* [DATASET CONTENT]
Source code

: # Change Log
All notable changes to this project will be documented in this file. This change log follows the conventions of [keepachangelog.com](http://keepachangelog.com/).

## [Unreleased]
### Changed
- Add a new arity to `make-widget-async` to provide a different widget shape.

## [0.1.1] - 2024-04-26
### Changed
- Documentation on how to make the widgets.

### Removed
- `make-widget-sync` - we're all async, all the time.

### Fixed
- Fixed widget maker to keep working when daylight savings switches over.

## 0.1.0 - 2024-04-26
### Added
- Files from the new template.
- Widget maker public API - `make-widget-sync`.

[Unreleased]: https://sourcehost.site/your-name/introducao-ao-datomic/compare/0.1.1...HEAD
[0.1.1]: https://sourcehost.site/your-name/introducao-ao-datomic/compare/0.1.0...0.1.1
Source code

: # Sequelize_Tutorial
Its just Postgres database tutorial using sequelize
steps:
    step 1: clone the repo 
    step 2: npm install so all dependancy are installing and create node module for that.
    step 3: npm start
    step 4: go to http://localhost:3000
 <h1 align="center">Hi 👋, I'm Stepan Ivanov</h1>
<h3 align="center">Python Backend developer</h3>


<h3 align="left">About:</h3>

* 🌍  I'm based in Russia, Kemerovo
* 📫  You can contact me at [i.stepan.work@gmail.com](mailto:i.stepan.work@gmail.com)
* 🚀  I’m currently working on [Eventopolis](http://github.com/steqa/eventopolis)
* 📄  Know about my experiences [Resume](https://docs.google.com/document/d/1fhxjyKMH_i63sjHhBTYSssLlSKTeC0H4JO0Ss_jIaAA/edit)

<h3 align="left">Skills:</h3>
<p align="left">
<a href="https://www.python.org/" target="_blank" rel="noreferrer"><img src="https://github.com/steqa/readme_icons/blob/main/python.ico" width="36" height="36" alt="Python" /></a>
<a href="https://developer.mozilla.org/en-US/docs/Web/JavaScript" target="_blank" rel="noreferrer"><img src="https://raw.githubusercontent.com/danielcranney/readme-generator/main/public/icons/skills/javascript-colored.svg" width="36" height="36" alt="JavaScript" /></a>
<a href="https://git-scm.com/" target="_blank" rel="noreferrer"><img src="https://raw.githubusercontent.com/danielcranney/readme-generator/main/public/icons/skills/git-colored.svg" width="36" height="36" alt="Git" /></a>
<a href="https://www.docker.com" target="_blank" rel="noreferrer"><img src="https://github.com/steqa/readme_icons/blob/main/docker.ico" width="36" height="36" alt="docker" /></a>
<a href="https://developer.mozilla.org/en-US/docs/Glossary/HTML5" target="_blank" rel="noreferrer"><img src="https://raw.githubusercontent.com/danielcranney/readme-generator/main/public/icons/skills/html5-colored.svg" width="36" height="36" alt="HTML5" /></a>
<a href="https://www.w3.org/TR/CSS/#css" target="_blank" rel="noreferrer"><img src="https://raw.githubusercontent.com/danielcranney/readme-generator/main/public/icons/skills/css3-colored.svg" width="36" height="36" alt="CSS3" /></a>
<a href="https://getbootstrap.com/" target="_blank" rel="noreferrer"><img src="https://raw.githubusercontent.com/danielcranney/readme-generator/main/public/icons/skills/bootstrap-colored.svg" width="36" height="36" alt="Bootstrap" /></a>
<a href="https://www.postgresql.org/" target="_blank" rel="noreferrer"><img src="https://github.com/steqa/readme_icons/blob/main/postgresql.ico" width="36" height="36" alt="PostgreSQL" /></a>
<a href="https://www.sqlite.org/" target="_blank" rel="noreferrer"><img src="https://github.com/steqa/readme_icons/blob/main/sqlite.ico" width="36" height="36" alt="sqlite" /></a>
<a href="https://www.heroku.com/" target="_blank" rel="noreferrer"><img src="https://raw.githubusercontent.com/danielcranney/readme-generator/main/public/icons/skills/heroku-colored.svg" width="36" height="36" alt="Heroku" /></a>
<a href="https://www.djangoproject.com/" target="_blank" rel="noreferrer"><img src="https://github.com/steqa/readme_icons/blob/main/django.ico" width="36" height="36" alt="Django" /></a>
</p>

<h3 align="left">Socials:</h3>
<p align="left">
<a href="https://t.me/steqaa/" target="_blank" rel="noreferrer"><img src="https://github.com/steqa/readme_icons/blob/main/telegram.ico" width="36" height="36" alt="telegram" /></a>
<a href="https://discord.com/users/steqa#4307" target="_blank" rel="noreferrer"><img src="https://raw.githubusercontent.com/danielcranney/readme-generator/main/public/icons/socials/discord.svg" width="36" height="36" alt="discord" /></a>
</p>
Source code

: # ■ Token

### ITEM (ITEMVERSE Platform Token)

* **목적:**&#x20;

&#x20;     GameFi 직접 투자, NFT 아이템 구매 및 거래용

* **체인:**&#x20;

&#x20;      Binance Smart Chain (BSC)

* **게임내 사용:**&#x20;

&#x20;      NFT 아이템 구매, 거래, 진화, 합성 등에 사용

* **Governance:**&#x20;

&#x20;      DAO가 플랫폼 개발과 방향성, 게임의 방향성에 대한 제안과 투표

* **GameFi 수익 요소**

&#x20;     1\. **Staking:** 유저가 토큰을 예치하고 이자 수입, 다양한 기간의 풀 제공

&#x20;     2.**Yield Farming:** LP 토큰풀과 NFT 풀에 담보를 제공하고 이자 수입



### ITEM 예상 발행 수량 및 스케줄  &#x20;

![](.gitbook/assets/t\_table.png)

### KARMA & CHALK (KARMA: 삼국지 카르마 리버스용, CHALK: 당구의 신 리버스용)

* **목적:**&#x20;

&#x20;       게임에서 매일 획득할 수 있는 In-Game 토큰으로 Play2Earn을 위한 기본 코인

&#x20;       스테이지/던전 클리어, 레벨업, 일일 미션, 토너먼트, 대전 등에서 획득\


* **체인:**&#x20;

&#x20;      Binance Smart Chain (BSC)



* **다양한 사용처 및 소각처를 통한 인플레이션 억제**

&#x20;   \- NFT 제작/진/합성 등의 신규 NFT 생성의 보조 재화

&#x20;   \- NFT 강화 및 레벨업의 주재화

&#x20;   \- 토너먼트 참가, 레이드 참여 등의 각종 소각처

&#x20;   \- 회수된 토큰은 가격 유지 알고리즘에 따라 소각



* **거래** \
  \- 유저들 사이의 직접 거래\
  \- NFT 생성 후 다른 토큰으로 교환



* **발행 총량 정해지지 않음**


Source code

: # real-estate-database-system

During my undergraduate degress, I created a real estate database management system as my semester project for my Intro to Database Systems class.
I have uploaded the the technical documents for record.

* [TASK STATEMENT]
Copy out each line from the preceding entries that mentions the word "maker".

* [EXERCISE OUTPUT]
- Fixed widget maker to keep working when daylight savings switches over.
- Widget maker public API - `make-widget-sync`.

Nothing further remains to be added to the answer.